Count every line in the data below where "diffeq" occurs, then state that number and nothing more.

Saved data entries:
-=-=-
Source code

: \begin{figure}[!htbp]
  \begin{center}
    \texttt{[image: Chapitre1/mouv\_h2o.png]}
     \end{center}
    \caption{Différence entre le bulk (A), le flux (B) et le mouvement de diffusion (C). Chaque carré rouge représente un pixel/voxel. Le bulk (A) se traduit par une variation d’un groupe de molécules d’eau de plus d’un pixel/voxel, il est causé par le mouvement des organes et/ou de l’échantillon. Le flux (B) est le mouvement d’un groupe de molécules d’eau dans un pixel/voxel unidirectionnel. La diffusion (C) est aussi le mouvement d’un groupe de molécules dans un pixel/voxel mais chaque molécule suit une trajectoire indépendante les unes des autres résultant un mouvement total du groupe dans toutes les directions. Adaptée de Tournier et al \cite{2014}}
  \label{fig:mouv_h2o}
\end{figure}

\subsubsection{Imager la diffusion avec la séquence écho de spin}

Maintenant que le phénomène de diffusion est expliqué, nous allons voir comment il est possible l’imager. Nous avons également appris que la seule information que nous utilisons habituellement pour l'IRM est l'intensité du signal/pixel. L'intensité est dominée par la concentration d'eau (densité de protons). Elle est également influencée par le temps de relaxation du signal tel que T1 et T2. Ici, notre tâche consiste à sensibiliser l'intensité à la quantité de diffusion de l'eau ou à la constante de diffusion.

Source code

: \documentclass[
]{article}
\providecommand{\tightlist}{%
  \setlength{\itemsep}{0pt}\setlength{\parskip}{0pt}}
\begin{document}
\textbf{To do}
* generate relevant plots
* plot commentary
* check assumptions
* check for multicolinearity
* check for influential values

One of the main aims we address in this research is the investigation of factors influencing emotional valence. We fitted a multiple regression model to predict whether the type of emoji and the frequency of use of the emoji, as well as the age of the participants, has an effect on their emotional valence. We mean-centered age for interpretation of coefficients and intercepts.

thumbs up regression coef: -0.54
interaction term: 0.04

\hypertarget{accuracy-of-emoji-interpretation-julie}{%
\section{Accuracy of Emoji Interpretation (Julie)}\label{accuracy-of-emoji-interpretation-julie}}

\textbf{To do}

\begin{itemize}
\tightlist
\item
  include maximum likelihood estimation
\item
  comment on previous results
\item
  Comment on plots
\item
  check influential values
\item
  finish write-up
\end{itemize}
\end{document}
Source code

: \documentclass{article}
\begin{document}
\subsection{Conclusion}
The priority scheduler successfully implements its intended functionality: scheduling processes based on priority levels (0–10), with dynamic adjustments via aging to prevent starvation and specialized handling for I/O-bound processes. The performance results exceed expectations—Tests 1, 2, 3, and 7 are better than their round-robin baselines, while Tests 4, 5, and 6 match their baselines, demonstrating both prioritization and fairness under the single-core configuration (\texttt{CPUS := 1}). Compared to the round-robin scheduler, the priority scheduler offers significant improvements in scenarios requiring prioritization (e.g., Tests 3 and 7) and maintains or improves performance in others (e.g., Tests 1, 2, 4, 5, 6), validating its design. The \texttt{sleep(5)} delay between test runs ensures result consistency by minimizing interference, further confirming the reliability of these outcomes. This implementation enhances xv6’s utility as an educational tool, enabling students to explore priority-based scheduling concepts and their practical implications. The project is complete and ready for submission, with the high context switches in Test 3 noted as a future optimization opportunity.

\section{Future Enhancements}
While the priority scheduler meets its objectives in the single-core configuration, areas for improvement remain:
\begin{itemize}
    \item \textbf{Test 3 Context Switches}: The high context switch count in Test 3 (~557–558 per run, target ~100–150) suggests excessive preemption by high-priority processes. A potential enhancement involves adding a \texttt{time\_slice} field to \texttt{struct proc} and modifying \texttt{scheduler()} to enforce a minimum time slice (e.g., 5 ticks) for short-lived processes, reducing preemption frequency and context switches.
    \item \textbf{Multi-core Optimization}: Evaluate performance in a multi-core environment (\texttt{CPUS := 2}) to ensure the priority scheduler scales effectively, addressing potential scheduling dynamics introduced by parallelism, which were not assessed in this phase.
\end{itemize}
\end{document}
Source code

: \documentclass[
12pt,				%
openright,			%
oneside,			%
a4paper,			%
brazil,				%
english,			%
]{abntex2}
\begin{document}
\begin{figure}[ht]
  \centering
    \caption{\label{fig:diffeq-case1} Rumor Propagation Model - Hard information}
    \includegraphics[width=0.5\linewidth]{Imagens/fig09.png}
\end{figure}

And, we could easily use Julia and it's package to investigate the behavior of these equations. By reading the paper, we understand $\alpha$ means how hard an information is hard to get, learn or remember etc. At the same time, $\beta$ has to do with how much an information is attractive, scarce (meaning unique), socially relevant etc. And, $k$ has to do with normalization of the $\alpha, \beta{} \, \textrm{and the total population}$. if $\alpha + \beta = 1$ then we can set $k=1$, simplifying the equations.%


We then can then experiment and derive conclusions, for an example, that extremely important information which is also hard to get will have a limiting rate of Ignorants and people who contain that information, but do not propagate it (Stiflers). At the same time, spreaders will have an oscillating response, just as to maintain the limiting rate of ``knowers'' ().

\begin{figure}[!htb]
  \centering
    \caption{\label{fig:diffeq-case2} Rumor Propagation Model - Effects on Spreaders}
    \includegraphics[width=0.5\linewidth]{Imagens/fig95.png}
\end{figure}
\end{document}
-=-=-
• Response to this task:
2